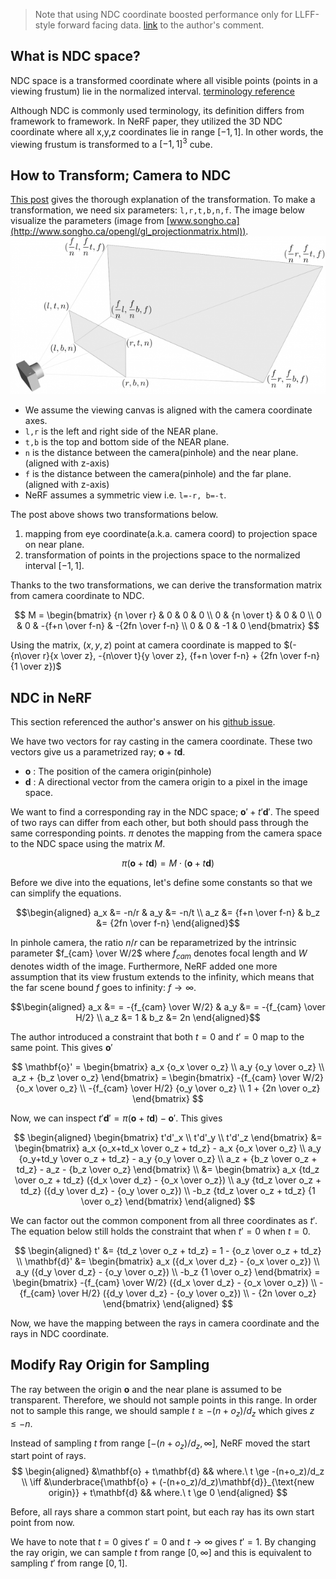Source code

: > Note that using NDC coordinate boosted performance only for LLFF-style forward facing data.
> [link](https://github.com/bmild/nerf/blob/master/run_nerf.py#L424) to the author's comment.

## What is NDC space?

NDC space is a transformed coordinate where all visible points (points in a viewing frustum) lie in the normalized interval. [terminology reference](https://www.scratchapixel.com/lessons/3d-basic-rendering/get-started/gentle-introduction-to-computer-graphics-programming.html)

Although NDC is commonly used terminology, its definition differs from framework to framework. In NeRF paper, they utilized the 3D NDC coordinate where all x,y,z coordinates lie in range $[-1,1]$. In other words, the viewing frustum is transformed to a $[-1,1]^3$ cube.

## How to Transform; Camera to NDC

[This post](http://www.songho.ca/opengl/gl_projectionmatrix.html) gives the thorough explanation of the transformation. To make a transformation, we need six parameters: `l,r,t,b,n,f`. The image below visualize the parameters (image from [www.songho.ca](http://www.songho.ca/opengl/gl_projectionmatrix.html)). ![clip_coordinate_parameters](./assets/clip_coordinate_parameters.png)

- We assume the viewing canvas is aligned with the camera coordinate axes.
- `l,r` is the left and right side of the NEAR plane.
- `t,b` is the top and bottom side of the NEAR plane.
- `n` is the distance between the camera(pinhole) and the near plane. (aligned with z-axis)
- `f` is the distance between the camera(pinhole) and the far plane. (aligned with z-axis)
- NeRF assumes a symmetric view i.e. `l=-r, b=-t`.

The post above shows two transformations below.
1. mapping from eye coordinate(a.k.a. camera coord) to projection space on near plane.
2. transformation of points in the projections space to the normalized interval $[-1,1]$.

Thanks to the two transformations, we can derive the transformation matrix from camera coordinate to NDC.

$$
M = \begin{bmatrix}
{n \over r} & 0 & 0 & 0 \\
0 & {n \over t} & 0 & 0 \\
0 & 0 & -{f+n \over f-n} & -{2fn \over f-n} \\
0 & 0 & -1 & 0
\end{bmatrix}
$$

Using the matrix, $(x,y,z)$ point at camera coordinate is mapped to $(-{n\over r}{x \over z}, -{n\over t}{y \over z}, {f+n \over f-n} + {2fn \over f-n} {1 \over z})$


## NDC in NeRF

This section referenced the author's answer on his [github issue](https://github.com/bmild/nerf/issues/18).

We have two vectors for ray casting in the camera coordinate. These two vectors give us a parametrized ray; $\mathbf{o} + t \mathbf{d}$.

- $\mathbf{o}$ : The position of the camera origin(pinhole)
- $\mathbf{d}$ : A directional vector from the camera origin to a pixel in the image space.

We want to find a corresponding ray in the NDC space; $\mathbf{o}' + t' \mathbf{d}'$. The speed of two rays can differ from each other, but both should pass through the same corresponding points. $\pi$ denotes the mapping from the camera space to the NDC space using the matrix $M$.

$$
\pi(\mathbf{o} + t \mathbf{d}) = M \cdot (\mathbf{o} + t \mathbf{d})
$$

Before we dive into the equations, let's define some constants so that we can simplify the equations.

$$\begin{aligned}
a_x &= -n/r & a_y &= -n/t \\
a_z &= {f+n \over f-n} & b_z &= {2fn \over f-n}
\end{aligned}$$

In pinhole camera, the ratio $n/r$ can be reparametrized by the intrinsic parameter $f_{cam} \over W/2$ where $f_{cam}$ denotes focal length and $W$ denotes width of the image. Furthermore, NeRF added one more assumption that its view frustum extends to the infinity, which means that the far scene bound $f$ goes to infinity: $f \to \infty$.

$$\begin{aligned}
a_x &= = -{f_{cam} \over W/2} & a_y &= = -{f_{cam} \over H/2} \\
a_z &= 1 & b_z &= 2n
\end{aligned}$$

The author introduced a constraint that both $t=0$ and $t'=0$ map to the same point. This gives $\mathbf{o}'$

$$
\mathbf{o}'
= \begin{bmatrix}
    a_x {o_x \over o_z} \\
    a_y {o_y \over o_z} \\
    a_z + {b_z \over o_z}
\end{bmatrix}
= \begin{bmatrix}
    -{f_{cam} \over W/2} {o_x \over o_z} \\
    -{f_{cam} \over H/2} {o_y \over o_z} \\
    1 + {2n \over o_z}
\end{bmatrix}
$$

Now, we can inspect $t' \mathbf{d}' = \pi(\mathbf{o} + t\mathbf{d}) - \mathbf{o}'$. This gives

$$
\begin{aligned}
\begin{bmatrix}
    t'd'_x \\ t'd'_y \\ t'd'_z
\end{bmatrix}
&= \begin{bmatrix}
    a_x {o_x+td_x \over o_z + td_z} - a_x {o_x \over o_z} \\
    a_y {o_y+td_y \over o_z + td_z} - a_y {o_y \over o_z} \\
    a_z + {b_z \over o_z + td_z} - a_z - {b_z \over o_z}
\end{bmatrix} \\
&= \begin{bmatrix}
    a_x {td_z \over o_z + td_z} ({d_x \over d_z} - {o_x \over o_z}) \\
    a_y {td_z \over o_z + td_z} ({d_y \over d_z} - {o_y \over o_z}) \\
    -b_z {td_z \over o_z + td_z} {1 \over o_z}
\end{bmatrix}
\end{aligned}
$$

We can factor out the common component from all three coordinates as $t'$. The equation below still holds the constraint that when $t'=0$ when $t=0$.

$$
\begin{aligned}
t' &= {td_z \over o_z + td_z} = 1 - {o_z \over o_z + td_z} \\
\mathbf{d}' &= \begin{bmatrix}
    a_x ({d_x \over d_z} - {o_x \over o_z}) \\
    a_y ({d_y \over d_z} - {o_y \over o_z}) \\
    -b_z {1 \over o_z}
\end{bmatrix}
= \begin{bmatrix}
    -{f_{cam} \over W/2} ({d_x \over d_z} - {o_x \over o_z}) \\
    -{f_{cam} \over H/2} ({d_y \over d_z} - {o_y \over o_z}) \\
    - {2n \over o_z}
\end{bmatrix}
\end{aligned}
$$

Now, we have the mapping between the rays in camera coordinate and the rays in NDC coordinate.

## Modify Ray Origin for Sampling

The ray between the origin $\mathbf{o}$ and the near plane is assumed to be transparent. Therefore, we should not sample points in this range. In order not to sample this range, we should sample $t \ge -(n+o_z)/d_z$ which gives $z \leq -n$.

Instead of sampling $t$ from range $[-(n+o_z)/d_z, \infty]$, NeRF moved the start start point of rays.
$$
\begin{aligned}
&\mathbf{o} + t\mathbf{d} && where.\ t \ge -(n+o_z)/d_z \\
\iff &\underbrace{\mathbf{o} + (-(n+o_z)/d_z)\mathbf{d}}_{\text{new origin}} + t\mathbf{d} && where.\ t \ge 0
\end{aligned}
$$

Before, all rays share a common start point, but each ray has its own start point from now.

We have to note that $t=0$ gives $t'=0$ and $t \to \infty$ gives $t'=1$. By changing the ray origin, we can sample $t$ from range $[0,\infty]$ and this is equivalent to sampling $t'$ from range $[0,1]$.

***

(Try it): Write out every line of the entries that holds the word "range".

(Finished task):
Although NDC is commonly used terminology, its definition differs from framework to framework. In NeRF paper, they utilized the 3D NDC coordinate where all x,y,z coordinates lie in range $[-1,1]$. In other words, the viewing frustum is transformed to a $[-1,1]^3$ cube.
The ray between the origin $\mathbf{o}$ and the near plane is assumed to be transparent. Therefore, we should not sample points in this range. In order not to sample this range, we should sample $t \ge -(n+o_z)/d_z$ which gives $z \leq -n$.
Instead of sampling $t$ from range $[-(n+o_z)/d_z, \infty]$, NeRF moved the start start point of rays.
We have to note that $t=0$ gives $t'=0$ and $t \to \infty$ gives $t'=1$. By changing the ray origin, we can sample $t$ from range $[0,\infty]$ and this is equivalent to sampling $t'$ from range $[0,1]$.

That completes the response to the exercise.